Work required: Could you filter the listing for lines with the word "hosts" and return them?

Exercise data:
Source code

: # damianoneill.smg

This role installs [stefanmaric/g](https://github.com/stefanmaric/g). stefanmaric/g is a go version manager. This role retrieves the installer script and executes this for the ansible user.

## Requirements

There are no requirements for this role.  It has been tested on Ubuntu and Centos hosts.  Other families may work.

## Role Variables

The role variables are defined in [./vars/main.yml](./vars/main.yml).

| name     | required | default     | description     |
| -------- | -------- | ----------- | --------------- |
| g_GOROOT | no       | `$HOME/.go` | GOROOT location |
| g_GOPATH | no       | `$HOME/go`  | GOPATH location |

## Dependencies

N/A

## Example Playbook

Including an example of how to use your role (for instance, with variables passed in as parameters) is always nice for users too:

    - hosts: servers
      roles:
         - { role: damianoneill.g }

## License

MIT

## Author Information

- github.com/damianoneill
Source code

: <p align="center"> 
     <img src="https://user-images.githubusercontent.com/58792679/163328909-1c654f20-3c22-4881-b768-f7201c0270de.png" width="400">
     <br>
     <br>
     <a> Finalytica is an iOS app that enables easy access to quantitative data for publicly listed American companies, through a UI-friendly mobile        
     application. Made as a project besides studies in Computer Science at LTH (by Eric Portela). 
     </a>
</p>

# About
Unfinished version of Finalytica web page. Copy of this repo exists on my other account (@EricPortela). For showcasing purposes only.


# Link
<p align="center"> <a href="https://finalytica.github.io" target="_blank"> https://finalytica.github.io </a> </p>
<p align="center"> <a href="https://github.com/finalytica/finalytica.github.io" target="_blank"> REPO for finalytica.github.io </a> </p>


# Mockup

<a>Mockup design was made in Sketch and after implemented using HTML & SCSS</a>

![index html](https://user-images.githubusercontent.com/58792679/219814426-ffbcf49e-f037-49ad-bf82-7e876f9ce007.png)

Solution for this exercise:
There are no requirements for this role.  It has been tested on Ubuntu and Centos hosts.  Other families may work.
    - hosts: servers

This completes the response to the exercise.